Too much information!

A recent announcement on comp.text.tex for a new package, silence, coincides with some discussion in the LaTeX3 team about how to handle messages for the user. The LaTeX3 stuff is currently looking at the low-level side of the area, whereas silence is dealing with things for the user.

The problem of “too much information” is clearly one that has attracted attention. An awful lot of what LaTeX prints is not interesting, most of the time. I’d say that a better model would be less, more targetted information as standard. A “developer” mode, printing more detail, is still needed but to be honest even then do many people care about some of the stuff that gets logged. Most of the time, I’d say no.

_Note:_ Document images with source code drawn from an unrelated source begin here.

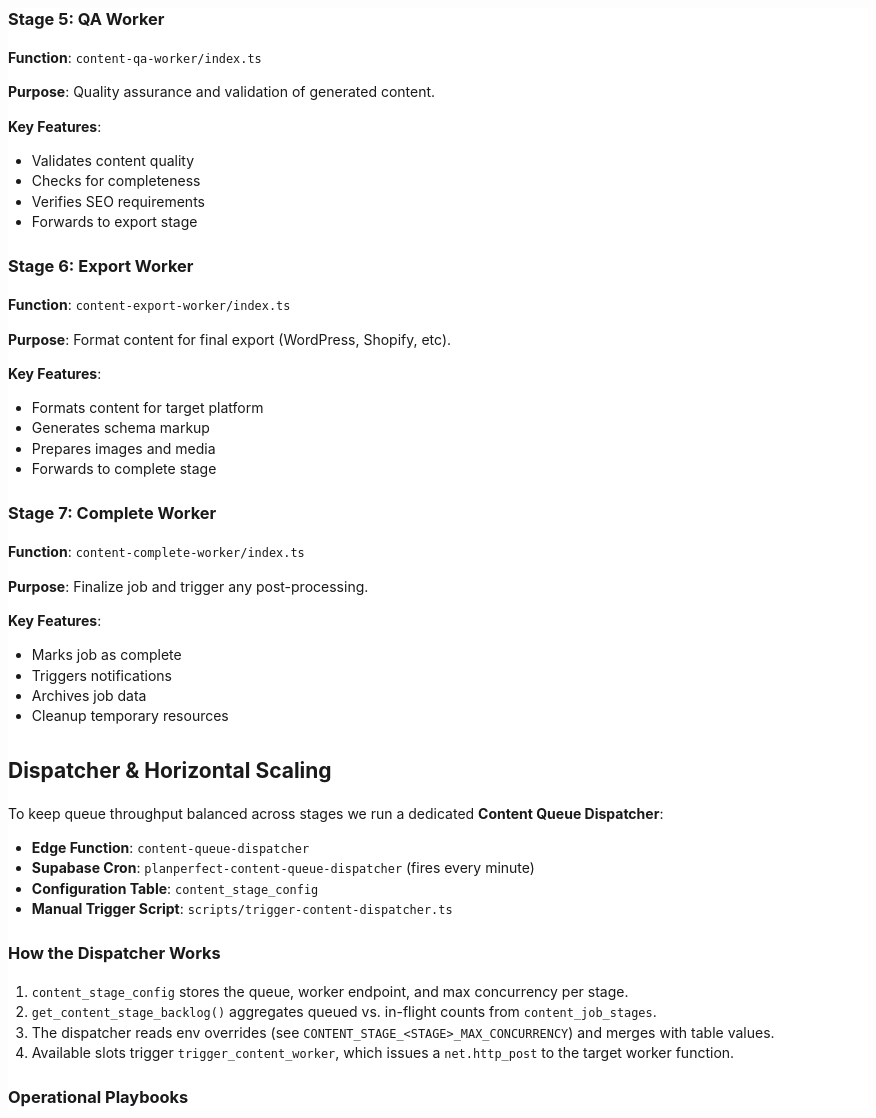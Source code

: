 ### Stage 5: QA Worker

**Function**: `content-qa-worker/index.ts`

**Purpose**: Quality assurance and validation of generated content.

**Key Features**:
- Validates content quality
- Checks for completeness
- Verifies SEO requirements
- Forwards to export stage

### Stage 6: Export Worker

**Function**: `content-export-worker/index.ts`

**Purpose**: Format content for final export (WordPress, Shopify, etc).

**Key Features**:
- Formats content for target platform
- Generates schema markup
- Prepares images and media
- Forwards to complete stage

### Stage 7: Complete Worker

**Function**: `content-complete-worker/index.ts`

**Purpose**: Finalize job and trigger any post-processing.

**Key Features**:
- Marks job as complete
- Triggers notifications
- Archives job data
- Cleanup temporary resources

## Dispatcher & Horizontal Scaling

To keep queue throughput balanced across stages we run a dedicated **Content Queue Dispatcher**:

- **Edge Function**: `content-queue-dispatcher`
- **Supabase Cron**: `planperfect-content-queue-dispatcher` (fires every minute)
- **Configuration Table**: `content_stage_config`
- **Manual Trigger Script**: `scripts/trigger-content-dispatcher.ts`

### How the Dispatcher Works

1. `content_stage_config` stores the queue, worker endpoint, and max concurrency per stage.
2. `get_content_stage_backlog()` aggregates queued vs. in-flight counts from `content_job_stages`.
3. The dispatcher reads env overrides (see `CONTENT_STAGE_<STAGE>_MAX_CONCURRENCY`) and merges with table values.
4. Available slots trigger `trigger_content_worker`, which issues a `net.http_post` to the target worker function.

### Operational Playbooks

The silence approach (filtering on a per-package basis and also based on specific text in messages) is clearly very powerful but somewhat complicated. I’d hope that the LaTeX3 team will provide some filtering along with properly named messages (rather than the current situation where messages just appear directly in the code). Perhaps not quite as powerful as silence, but a lot better than at the moment.

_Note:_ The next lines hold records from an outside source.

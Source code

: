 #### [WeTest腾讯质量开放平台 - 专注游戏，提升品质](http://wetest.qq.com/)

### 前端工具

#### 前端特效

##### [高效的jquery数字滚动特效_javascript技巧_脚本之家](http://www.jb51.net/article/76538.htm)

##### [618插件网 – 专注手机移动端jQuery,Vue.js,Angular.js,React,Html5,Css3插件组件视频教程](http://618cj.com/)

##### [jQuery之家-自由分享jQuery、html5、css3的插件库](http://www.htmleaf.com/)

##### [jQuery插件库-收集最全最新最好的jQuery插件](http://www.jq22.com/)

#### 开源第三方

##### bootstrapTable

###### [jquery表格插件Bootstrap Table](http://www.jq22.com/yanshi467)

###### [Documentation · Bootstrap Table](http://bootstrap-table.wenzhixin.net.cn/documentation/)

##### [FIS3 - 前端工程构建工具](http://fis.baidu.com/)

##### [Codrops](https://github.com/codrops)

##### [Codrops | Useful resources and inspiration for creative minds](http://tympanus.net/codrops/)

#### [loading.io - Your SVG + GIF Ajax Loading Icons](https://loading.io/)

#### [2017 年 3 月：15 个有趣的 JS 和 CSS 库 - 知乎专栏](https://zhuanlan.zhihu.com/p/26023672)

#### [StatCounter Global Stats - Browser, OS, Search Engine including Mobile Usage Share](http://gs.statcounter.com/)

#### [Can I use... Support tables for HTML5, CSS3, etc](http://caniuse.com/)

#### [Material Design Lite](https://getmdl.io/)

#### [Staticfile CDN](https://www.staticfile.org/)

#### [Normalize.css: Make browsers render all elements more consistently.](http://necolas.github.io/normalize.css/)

LaTeX3 as a low-level language

There is quite a lot going on with the low level code for LaTeX3 at the moment. The number of commits to the code is ticking over nicely, as the code is revised and Will Robertson gets the test system written. Will has taken on a thankless task with this job, and I think is owed a debt of gratitude by everyone interested in LaTeX3.

One thing that is clear is that LaTeX3 (at the low level) is a programming language in itself, distinct from TeX. This is something of a risk, as it means that you cannot simply take what is done currently and convert it to the new system without thinking. On the other hand, the idea is to provide a system which makes programming easier and clearer, with some of the “features” of TeX hidden underneath a working LaTeX3 layer. The aim is that expansion and the somewhat odd methods for assignment to low-level TeX variables become something only the kernel team need to worry about.

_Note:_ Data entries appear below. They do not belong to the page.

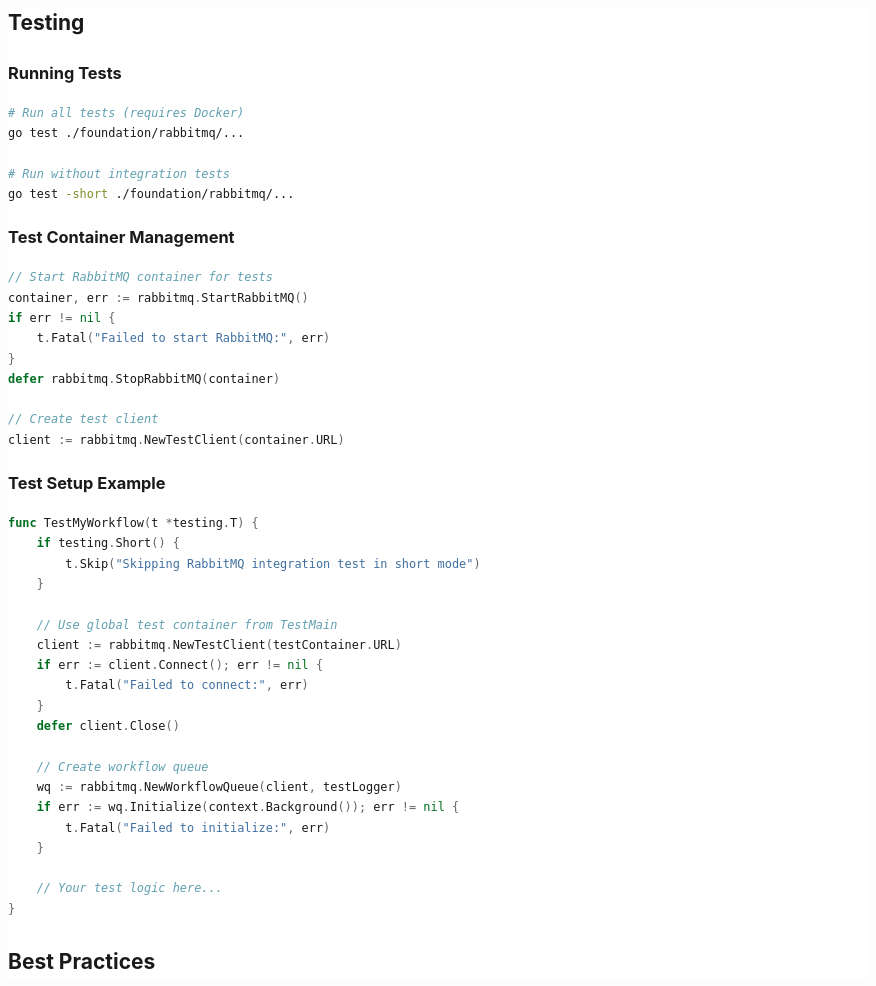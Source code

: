## Testing

### Running Tests

```bash
# Run all tests (requires Docker)
go test ./foundation/rabbitmq/...

# Run without integration tests
go test -short ./foundation/rabbitmq/...
```

### Test Container Management

```go
// Start RabbitMQ container for tests
container, err := rabbitmq.StartRabbitMQ()
if err != nil {
    t.Fatal("Failed to start RabbitMQ:", err)
}
defer rabbitmq.StopRabbitMQ(container)

// Create test client
client := rabbitmq.NewTestClient(container.URL)
```

### Test Setup Example

```go
func TestMyWorkflow(t *testing.T) {
    if testing.Short() {
        t.Skip("Skipping RabbitMQ integration test in short mode")
    }

    // Use global test container from TestMain
    client := rabbitmq.NewTestClient(testContainer.URL)
    if err := client.Connect(); err != nil {
        t.Fatal("Failed to connect:", err)
    }
    defer client.Close()

    // Create workflow queue
    wq := rabbitmq.NewWorkflowQueue(client, testLogger)
    if err := wq.Initialize(context.Background()); err != nil {
        t.Fatal("Failed to initialize:", err)
    }

    // Your test logic here...
}
```

## Best Practices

It seems to me that there is a “window of opportunity” for the kernel team to show that something can be delivered, and that LaTeX3 as a programming language is the way to do this. The arrival of LuaTeX will bring real programming to TeX: Karl Berry has pointed out that this will bring programmers to the TeX world who would never consider writing serious (La)TeX code. So I think that LaTeX3 needs to show that the language is viable before widespread take-up of LuaTeX means that no-one is interested.

With the LaTeX3 low-level language approaching stability, I’d suggest the team need to make the next step and move on to document design and user macros. There are lots of ways this could be done, but an obvious one would be to produce a “microkernel”. By this, I mean something which can do the same as:

\documentclass{minimal}
\begin{document}
Hello World!
\end{document}

without using LaTeX2ε at all. I’d expect the user syntax to change a bit, but in essence the minimal LaTeX document is not going to change (at least, not if LaTeX3 is to succeed).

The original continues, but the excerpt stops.